::: Records for the task

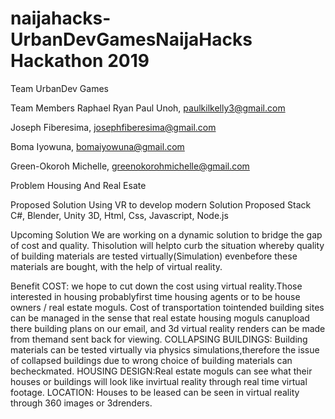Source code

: 
# naijahacks-UrbanDevGamesNaijaHacks Hackathon 2019
Team UrbanDev Games 

Team Members
Raphael Ryan Paul Unoh, paulkilkelly3@gmail.com 

Joseph Fiberesima, josephfiberesima@gmail.com

Boma Iyowuna, bomaiyowuna@gmail.com

Green-Okoroh Michelle, greenokorohmichelle@gmail.com

Problem
Housing And Real Esate 

Proposed Solution
Using VR to develop modern Solution 
Proposed Stack
C#, Blender, Unity 3D, Html, Css, Javascript, Node.js

Upcoming Solution 
We are working on a dynamic solution to bridge the gap of cost and quality. Thisolution will helpto curb the situation whereby quality of building materials are tested virtually(Simulation) evenbefore these materials are bought, with the help of virtual reality.

Benefit 
COST: ​we hope to cut down the cost using virtual reality.Those interested in housing probablyfirst time housing agents or to be house owners / real estate moguls. Cost of transportation tointended building sites can be managed in the sense that real estate housing moguls canupload there building plans on our email, and 3d virtual reality renders can be made from themand sent back for viewing.
COLLAPSING BUILDINGS: ​Building materials can be tested virtually via physics simulations,therefore the issue of collapsed buildings due to wrong choice of building materials can becheckmated.
HOUSING DESIGN: ​Real estate moguls can ​see ​what their houses or buildings will look like invirtual reality through real time virtual footage.
LOCATION:​ Houses to be leased can be ​seen ​in virtual reality through 360 images or 3drenders.
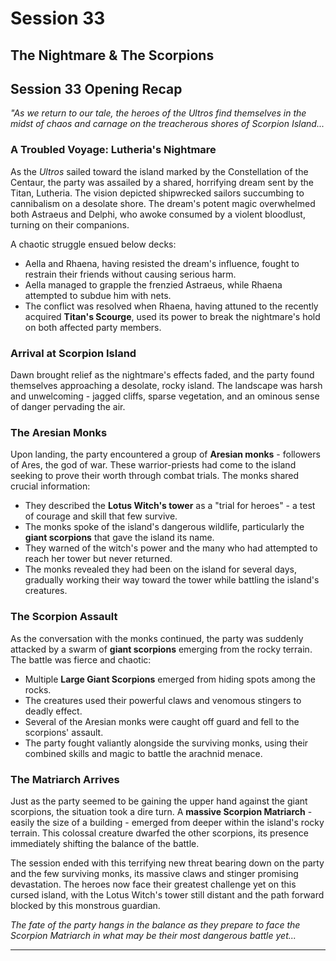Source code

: # Session 33

## The Nightmare & The Scorpions

## **Session 33 Opening Recap**

*"As we return to our tale, the heroes of the Ultros find themselves in the midst of chaos and carnage on the treacherous shores of Scorpion Island...*

### **A Troubled Voyage: Lutheria's Nightmare**

As the *Ultros* sailed toward the island marked by the Constellation of the Centaur, the party was assailed by a shared, horrifying dream sent by the Titan, Lutheria. The vision depicted shipwrecked sailors succumbing to cannibalism on a desolate shore. The dream's potent magic overwhelmed both Astraeus and Delphi, who awoke consumed by a violent bloodlust, turning on their companions.

A chaotic struggle ensued below decks:
* Aella and Rhaena, having resisted the dream's influence, fought to restrain their friends without causing serious harm.
* Aella managed to grapple the frenzied Astraeus, while Rhaena attempted to subdue him with nets.
* The conflict was resolved when Rhaena, having attuned to the recently acquired **Titan's Scourge**, used its power to break the nightmare's hold on both affected party members.

### **Arrival at Scorpion Island**

Dawn brought relief as the nightmare's effects faded, and the party found themselves approaching a desolate, rocky island. The landscape was harsh and unwelcoming - jagged cliffs, sparse vegetation, and an ominous sense of danger pervading the air.

### **The Aresian Monks**

Upon landing, the party encountered a group of **Aresian monks** - followers of Ares, the god of war. These warrior-priests had come to the island seeking to prove their worth through combat trials. The monks shared crucial information:

* They described the **Lotus Witch's tower** as a "trial for heroes" - a test of courage and skill that few survive.
* The monks spoke of the island's dangerous wildlife, particularly the **giant scorpions** that gave the island its name.
* They warned of the witch's power and the many who had attempted to reach her tower but never returned.
* The monks revealed they had been on the island for several days, gradually working their way toward the tower while battling the island's creatures.

### **The Scorpion Assault**

As the conversation with the monks continued, the party was suddenly attacked by a swarm of **giant scorpions** emerging from the rocky terrain. The battle was fierce and chaotic:

* Multiple **Large Giant Scorpions** emerged from hiding spots among the rocks.
* The creatures used their powerful claws and venomous stingers to deadly effect.
* Several of the Aresian monks were caught off guard and fell to the scorpions' assault.
* The party fought valiantly alongside the surviving monks, using their combined skills and magic to battle the arachnid menace.

### **The Matriarch Arrives**

Just as the party seemed to be gaining the upper hand against the giant scorpions, the situation took a dire turn. A **massive Scorpion Matriarch** - easily the size of a building - emerged from deeper within the island's rocky terrain. This colossal creature dwarfed the other scorpions, its presence immediately shifting the balance of the battle.

The session ended with this terrifying new threat bearing down on the party and the few surviving monks, its massive claws and stinger promising devastation. The heroes now face their greatest challenge yet on this cursed island, with the Lotus Witch's tower still distant and the path forward blocked by this monstrous guardian.

*The fate of the party hangs in the balance as they prepare to face the Scorpion Matriarch in what may be their most dangerous battle yet...*

---

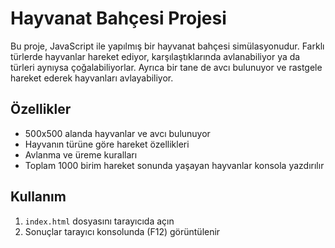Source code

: # Hayvanat Bahçesi Projesi

Bu proje, JavaScript ile yapılmış bir hayvanat bahçesi simülasyonudur. Farklı türlerde hayvanlar hareket ediyor, karşılaştıklarında avlanabiliyor ya da türleri aynıysa çoğalabiliyorlar. Ayrıca bir tane de avcı bulunuyor ve rastgele hareket ederek hayvanları avlayabiliyor.

## Özellikler

- 500x500 alanda hayvanlar ve avcı bulunuyor
- Hayvanın türüne göre hareket özellikleri
- Avlanma ve üreme kuralları
- Toplam 1000 birim hareket sonunda yaşayan hayvanlar konsola yazdırılır

## Kullanım

1. `index.html` dosyasını tarayıcıda açın
2. Sonuçlar tarayıcı konsolunda (F12) görüntülenir
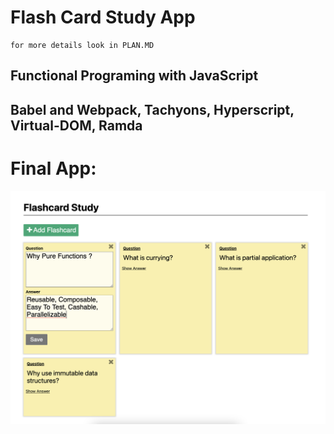 # Flash Card Study App

    for more details look in PLAN.MD

## Functional Programing with JavaScript

## Babel and Webpack, Tachyons, Hyperscript, Virtual-DOM, Ramda


# Final App:

![Final App](/img/app.png)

::::::

How to complete this task: Write out everything in the data word for word. Omit each picture.

Expected output:
Source code

: 
# naijahacks-UrbanDevGamesNaijaHacks Hackathon 2019
Team UrbanDev Games 

Team Members
Raphael Ryan Paul Unoh, paulkilkelly3@gmail.com 

Joseph Fiberesima, josephfiberesima@gmail.com

Boma Iyowuna, bomaiyowuna@gmail.com

Green-Okoroh Michelle, greenokorohmichelle@gmail.com

Problem
Housing And Real Esate 

Proposed Solution
Using VR to develop modern Solution 
Proposed Stack
C#, Blender, Unity 3D, Html, Css, Javascript, Node.js

Upcoming Solution 
We are working on a dynamic solution to bridge the gap of cost and quality. Thisolution will helpto curb the situation whereby quality of building materials are tested virtually(Simulation) evenbefore these materials are bought, with the help of virtual reality.

Benefit 
COST: ​we hope to cut down the cost using virtual reality.Those interested in housing probablyfirst time housing agents or to be house owners / real estate moguls. Cost of transportation tointended building sites can be managed in the sense that real estate housing moguls canupload there building plans on our email, and 3d virtual reality renders can be made from themand sent back for viewing.
COLLAPSING BUILDINGS: ​Building materials can be tested virtually via physics simulations,therefore the issue of collapsed buildings due to wrong choice of building materials can becheckmated.
HOUSING DESIGN: ​Real estate moguls can ​see ​what their houses or buildings will look like invirtual reality through real time virtual footage.
LOCATION:​ Houses to be leased can be ​seen ​in virtual reality through 360 images or 3drenders.
Source code

: # Session 33

## The Nightmare & The Scorpions

## **Session 33 Opening Recap**

*"As we return to our tale, the heroes of the Ultros find themselves in the midst of chaos and carnage on the treacherous shores of Scorpion Island...*

### **A Troubled Voyage: Lutheria's Nightmare**

As the *Ultros* sailed toward the island marked by the Constellation of the Centaur, the party was assailed by a shared, horrifying dream sent by the Titan, Lutheria. The vision depicted shipwrecked sailors succumbing to cannibalism on a desolate shore. The dream's potent magic overwhelmed both Astraeus and Delphi, who awoke consumed by a violent bloodlust, turning on their companions.

A chaotic struggle ensued below decks:
* Aella and Rhaena, having resisted the dream's influence, fought to restrain their friends without causing serious harm.
* Aella managed to grapple the frenzied Astraeus, while Rhaena attempted to subdue him with nets.
* The conflict was resolved when Rhaena, having attuned to the recently acquired **Titan's Scourge**, used its power to break the nightmare's hold on both affected party members.

### **Arrival at Scorpion Island**

Dawn brought relief as the nightmare's effects faded, and the party found themselves approaching a desolate, rocky island. The landscape was harsh and unwelcoming - jagged cliffs, sparse vegetation, and an ominous sense of danger pervading the air.

### **The Aresian Monks**

Upon landing, the party encountered a group of **Aresian monks** - followers of Ares, the god of war. These warrior-priests had come to the island seeking to prove their worth through combat trials. The monks shared crucial information:

* They described the **Lotus Witch's tower** as a "trial for heroes" - a test of courage and skill that few survive.
* The monks spoke of the island's dangerous wildlife, particularly the **giant scorpions** that gave the island its name.
* They warned of the witch's power and the many who had attempted to reach her tower but never returned.
* The monks revealed they had been on the island for several days, gradually working their way toward the tower while battling the island's creatures.

### **The Scorpion Assault**

As the conversation with the monks continued, the party was suddenly attacked by a swarm of **giant scorpions** emerging from the rocky terrain. The battle was fierce and chaotic:

* Multiple **Large Giant Scorpions** emerged from hiding spots among the rocks.
* The creatures used their powerful claws and venomous stingers to deadly effect.
* Several of the Aresian monks were caught off guard and fell to the scorpions' assault.
* The party fought valiantly alongside the surviving monks, using their combined skills and magic to battle the arachnid menace.

### **The Matriarch Arrives**

Just as the party seemed to be gaining the upper hand against the giant scorpions, the situation took a dire turn. A **massive Scorpion Matriarch** - easily the size of a building - emerged from deeper within the island's rocky terrain. This colossal creature dwarfed the other scorpions, its presence immediately shifting the balance of the battle.

The session ended with this terrifying new threat bearing down on the party and the few surviving monks, its massive claws and stinger promising devastation. The heroes now face their greatest challenge yet on this cursed island, with the Lotus Witch's tower still distant and the path forward blocked by this monstrous guardian.

*The fate of the party hangs in the balance as they prepare to face the Scorpion Matriarch in what may be their most dangerous battle yet...*

---

Source code

: # Hayvanat Bahçesi Projesi

Bu proje, JavaScript ile yapılmış bir hayvanat bahçesi simülasyonudur. Farklı türlerde hayvanlar hareket ediyor, karşılaştıklarında avlanabiliyor ya da türleri aynıysa çoğalabiliyorlar. Ayrıca bir tane de avcı bulunuyor ve rastgele hareket ederek hayvanları avlayabiliyor.

## Özellikler

- 500x500 alanda hayvanlar ve avcı bulunuyor
- Hayvanın türüne göre hareket özellikleri
- Avlanma ve üreme kuralları
- Toplam 1000 birim hareket sonunda yaşayan hayvanlar konsola yazdırılır

## Kullanım

1. `index.html` dosyasını tarayıcıda açın
2. Sonuçlar tarayıcı konsolunda (F12) görüntülenir
 # Flash Card Study App

    for more details look in PLAN.MD

## Functional Programing with JavaScript

## Babel and Webpack, Tachyons, Hyperscript, Virtual-DOM, Ramda


# Final App:

![Final App](/img/app.png)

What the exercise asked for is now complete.